FletcherAtFADU commented 3 months ago

@arungeorge83 @gaowayne Thanks to your help, we achieved proper evaluation results after enabling FDP. Using the KV Trace evaluation with arungeorge83's provided config worked perfectly. image

There is still one thing that I do not understand. We faced a fatal error due to an out-of-range issue, which was resolved by reducing the nvmCacheSizeMB. However, we are using a device with a size of 1.25TB (1250602278912 Bytes).!! The default "nvmCacheSizeMB" of 932000 works well in non-FDP mode but causes errors in FDP mode. However, the new config with "nvmCacheSizeMB" set to 878700 worked fine in FDP mode.!!

1 More Question: If the device support up to 8 RUs per NS and multi namespace as well. Can we adjust the parameters to allocate more RUs per NS or set it up to effectively demonstrate the benefits of using multiple namespaces?

arungeorge83 commented 3 months ago

@FletcherAtFADU It is great to know that you are able to re-produce the results.

Can we adjust the parameters to allocate more RUs per NS or set it up to effectively demonstrate the benefits of using multiple namespaces?

The current code does not support that, though a configurable RUH allocation mechanism is in thoughts.

We faced a fatal error due to an out-of-range issue, which was resolved by reducing the nvmCacheSizeMB.

Interesting. We were able to test with the full capacity of the device. Just curious, is this issue somehow related to the Number of RGs and RU Size of the FDP device that you are using?

gaowayne commented 2 months ago

@arungeorge83 @gaowayne Thanks to your help, we achieved proper evaluation results after enabling FDP. Using the KV Trace evaluation with arungeorge83's provided config worked perfectly. image

There is still one thing that I do not understand. We faced a fatal error due to an out-of-range issue, which was resolved by reducing the nvmCacheSizeMB. However, we are using a device with a size of 1.25TB (1250602278912 Bytes).!! The default "nvmCacheSizeMB" of 932000 works well in non-FDP mode but causes errors in FDP mode. However, the new config with "nvmCacheSizeMB" set to 878700 worked fine in FDP mode.!!

1 More Question: If the device support up to 8 RUs per NS and multi namespace as well. Can we adjust the parameters to allocate more RUs per NS or set it up to effectively demonstrate the benefits of using multiple namespaces?

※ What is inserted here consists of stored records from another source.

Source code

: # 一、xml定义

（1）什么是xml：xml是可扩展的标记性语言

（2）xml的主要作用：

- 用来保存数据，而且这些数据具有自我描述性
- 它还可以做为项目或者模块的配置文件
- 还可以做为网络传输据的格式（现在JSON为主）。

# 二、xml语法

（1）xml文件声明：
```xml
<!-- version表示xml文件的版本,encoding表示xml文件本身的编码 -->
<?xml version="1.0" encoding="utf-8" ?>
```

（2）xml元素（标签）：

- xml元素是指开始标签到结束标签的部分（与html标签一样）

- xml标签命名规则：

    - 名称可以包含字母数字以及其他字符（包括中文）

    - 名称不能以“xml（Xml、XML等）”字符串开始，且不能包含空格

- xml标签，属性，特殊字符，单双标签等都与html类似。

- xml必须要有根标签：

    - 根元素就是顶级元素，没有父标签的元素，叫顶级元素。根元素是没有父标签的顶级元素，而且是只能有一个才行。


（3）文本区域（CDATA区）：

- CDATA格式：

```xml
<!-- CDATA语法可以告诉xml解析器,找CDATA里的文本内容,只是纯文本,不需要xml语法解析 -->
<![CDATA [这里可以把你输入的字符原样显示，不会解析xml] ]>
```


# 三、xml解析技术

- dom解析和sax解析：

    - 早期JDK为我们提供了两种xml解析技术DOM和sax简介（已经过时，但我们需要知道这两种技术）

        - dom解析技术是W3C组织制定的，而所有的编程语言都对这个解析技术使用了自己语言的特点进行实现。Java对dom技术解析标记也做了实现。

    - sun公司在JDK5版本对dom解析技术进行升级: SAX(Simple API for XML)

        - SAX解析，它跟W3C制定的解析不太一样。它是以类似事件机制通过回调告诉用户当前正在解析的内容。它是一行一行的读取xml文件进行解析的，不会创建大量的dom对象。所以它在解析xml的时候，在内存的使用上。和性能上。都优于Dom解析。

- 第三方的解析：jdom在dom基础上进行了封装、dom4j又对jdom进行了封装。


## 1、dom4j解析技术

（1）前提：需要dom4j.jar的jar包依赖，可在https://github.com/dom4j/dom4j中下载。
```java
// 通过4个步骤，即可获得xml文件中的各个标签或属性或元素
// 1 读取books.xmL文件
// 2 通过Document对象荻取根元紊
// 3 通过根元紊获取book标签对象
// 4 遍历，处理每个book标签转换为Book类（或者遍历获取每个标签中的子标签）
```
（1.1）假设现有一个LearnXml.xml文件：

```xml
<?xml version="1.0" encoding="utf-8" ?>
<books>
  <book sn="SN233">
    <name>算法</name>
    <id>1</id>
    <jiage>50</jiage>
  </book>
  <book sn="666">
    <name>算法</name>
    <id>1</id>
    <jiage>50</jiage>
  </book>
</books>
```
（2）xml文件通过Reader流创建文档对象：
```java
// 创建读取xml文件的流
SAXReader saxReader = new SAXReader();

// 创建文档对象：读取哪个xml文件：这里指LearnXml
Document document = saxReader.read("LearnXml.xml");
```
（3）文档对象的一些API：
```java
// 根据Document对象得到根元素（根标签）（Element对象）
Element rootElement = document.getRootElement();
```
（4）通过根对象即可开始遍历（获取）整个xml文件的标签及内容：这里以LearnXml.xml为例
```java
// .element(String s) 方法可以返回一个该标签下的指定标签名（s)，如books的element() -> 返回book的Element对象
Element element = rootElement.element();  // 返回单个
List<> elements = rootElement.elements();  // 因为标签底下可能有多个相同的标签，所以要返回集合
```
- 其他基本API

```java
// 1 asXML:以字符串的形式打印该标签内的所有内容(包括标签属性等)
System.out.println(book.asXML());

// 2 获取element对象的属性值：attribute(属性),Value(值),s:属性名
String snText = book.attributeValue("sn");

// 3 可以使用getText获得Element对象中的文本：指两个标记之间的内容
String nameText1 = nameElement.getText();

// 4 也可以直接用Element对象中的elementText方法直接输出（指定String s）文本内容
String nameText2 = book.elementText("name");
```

@arungeorge83 buddy, may I know if I try to build, I can start from here? https://github.com/arungeorge83/CacheLib/tree/fdp/fdp_upstream_PR2

arungeorge83 commented 2 months ago

@arungeorge83 @gaowayne Thanks to your help, we achieved proper evaluation results after enabling FDP. Using the KV Trace evaluation with arungeorge83's provided config worked perfectly. image There is still one thing that I do not understand. We faced a fatal error due to an out-of-range issue, which was resolved by reducing the nvmCacheSizeMB. However, we are using a device with a size of 1.25TB (1250602278912 Bytes).!! The default "nvmCacheSizeMB" of 932000 works well in non-FDP mode but causes errors in FDP mode. However, the new config with "nvmCacheSizeMB" set to 878700 worked fine in FDP mode.!! 1 More Question: If the device support up to 8 RUs per NS and multi namespace as well. Can we adjust the parameters to allocate more RUs per NS or set it up to effectively demonstrate the benefits of using multiple namespaces?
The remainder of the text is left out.